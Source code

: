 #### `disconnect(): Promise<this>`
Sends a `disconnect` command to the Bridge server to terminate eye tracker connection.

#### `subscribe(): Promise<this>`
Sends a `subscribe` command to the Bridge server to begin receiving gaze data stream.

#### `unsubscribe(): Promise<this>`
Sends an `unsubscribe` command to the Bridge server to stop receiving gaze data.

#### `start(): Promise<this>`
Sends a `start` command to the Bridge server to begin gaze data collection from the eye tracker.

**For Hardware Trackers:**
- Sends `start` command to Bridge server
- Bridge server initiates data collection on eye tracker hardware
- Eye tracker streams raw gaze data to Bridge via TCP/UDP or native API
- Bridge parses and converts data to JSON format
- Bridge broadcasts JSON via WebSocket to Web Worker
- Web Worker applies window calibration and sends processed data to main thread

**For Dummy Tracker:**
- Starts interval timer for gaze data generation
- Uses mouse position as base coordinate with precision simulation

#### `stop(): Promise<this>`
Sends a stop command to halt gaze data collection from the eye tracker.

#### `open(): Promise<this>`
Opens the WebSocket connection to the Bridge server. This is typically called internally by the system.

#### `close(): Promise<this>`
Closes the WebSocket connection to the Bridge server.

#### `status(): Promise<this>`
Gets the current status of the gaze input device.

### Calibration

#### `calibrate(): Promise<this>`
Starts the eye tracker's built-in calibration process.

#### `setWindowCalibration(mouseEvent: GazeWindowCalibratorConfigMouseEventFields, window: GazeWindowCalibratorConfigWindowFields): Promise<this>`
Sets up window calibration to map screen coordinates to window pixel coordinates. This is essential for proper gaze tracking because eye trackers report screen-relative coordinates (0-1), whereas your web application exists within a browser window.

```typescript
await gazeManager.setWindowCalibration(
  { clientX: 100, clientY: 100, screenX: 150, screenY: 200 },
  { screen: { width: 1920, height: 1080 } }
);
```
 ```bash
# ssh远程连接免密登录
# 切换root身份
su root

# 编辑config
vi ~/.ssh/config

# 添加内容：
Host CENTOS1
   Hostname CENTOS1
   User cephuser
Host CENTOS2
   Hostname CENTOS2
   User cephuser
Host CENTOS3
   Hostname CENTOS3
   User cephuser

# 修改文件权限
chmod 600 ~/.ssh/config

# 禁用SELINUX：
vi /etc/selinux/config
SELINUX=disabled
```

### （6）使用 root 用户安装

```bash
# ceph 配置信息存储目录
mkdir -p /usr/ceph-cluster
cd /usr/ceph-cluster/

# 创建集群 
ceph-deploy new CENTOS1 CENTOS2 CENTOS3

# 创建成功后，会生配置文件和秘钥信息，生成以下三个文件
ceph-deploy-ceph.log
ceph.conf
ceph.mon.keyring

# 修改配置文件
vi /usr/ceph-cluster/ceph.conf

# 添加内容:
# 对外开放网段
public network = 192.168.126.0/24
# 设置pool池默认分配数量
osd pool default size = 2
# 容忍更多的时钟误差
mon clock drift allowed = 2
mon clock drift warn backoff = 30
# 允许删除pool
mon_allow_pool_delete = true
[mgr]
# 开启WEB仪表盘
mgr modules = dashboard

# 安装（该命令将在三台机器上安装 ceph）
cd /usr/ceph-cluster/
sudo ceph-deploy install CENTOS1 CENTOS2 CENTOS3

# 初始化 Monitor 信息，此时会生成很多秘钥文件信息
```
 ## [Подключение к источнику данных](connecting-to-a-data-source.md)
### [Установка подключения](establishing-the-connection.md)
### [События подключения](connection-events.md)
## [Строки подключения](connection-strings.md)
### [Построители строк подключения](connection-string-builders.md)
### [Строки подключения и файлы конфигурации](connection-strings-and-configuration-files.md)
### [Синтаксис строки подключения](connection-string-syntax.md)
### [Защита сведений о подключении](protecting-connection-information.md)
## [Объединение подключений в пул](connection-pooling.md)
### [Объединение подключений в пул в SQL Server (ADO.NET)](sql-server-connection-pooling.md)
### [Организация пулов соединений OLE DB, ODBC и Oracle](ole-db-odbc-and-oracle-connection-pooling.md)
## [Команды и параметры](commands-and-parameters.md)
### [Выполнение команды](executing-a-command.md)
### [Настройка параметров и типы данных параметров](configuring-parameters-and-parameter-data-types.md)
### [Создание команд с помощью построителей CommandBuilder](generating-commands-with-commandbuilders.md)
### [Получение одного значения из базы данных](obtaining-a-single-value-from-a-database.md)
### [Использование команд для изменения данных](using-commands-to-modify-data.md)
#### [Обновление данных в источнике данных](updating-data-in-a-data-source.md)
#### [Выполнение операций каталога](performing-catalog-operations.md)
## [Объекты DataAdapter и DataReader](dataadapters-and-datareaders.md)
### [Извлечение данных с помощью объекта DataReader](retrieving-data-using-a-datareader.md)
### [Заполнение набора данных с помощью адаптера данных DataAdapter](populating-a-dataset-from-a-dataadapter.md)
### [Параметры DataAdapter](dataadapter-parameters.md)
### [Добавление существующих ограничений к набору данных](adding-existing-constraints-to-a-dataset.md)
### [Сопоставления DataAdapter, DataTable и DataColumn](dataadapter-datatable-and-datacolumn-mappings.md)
::::
_EXERCISE REQUIREMENTS:_
The lines above that hold the word "данных" should be found and copied out.

_ANSWER SPACE:_
 ## [Подключение к источнику данных](connecting-to-a-data-source.md)
### [Настройка параметров и типы данных параметров](configuring-parameters-and-parameter-data-types.md)
### [Получение одного значения из базы данных](obtaining-a-single-value-from-a-database.md)
### [Использование команд для изменения данных](using-commands-to-modify-data.md)
#### [Обновление данных в источнике данных](updating-data-in-a-data-source.md)
### [Извлечение данных с помощью объекта DataReader](retrieving-data-using-a-datareader.md)
### [Заполнение набора данных с помощью адаптера данных DataAdapter](populating-a-dataset-from-a-dataadapter.md)
### [Добавление существующих ограничений к набору данных](adding-existing-constraints-to-a-dataset.md)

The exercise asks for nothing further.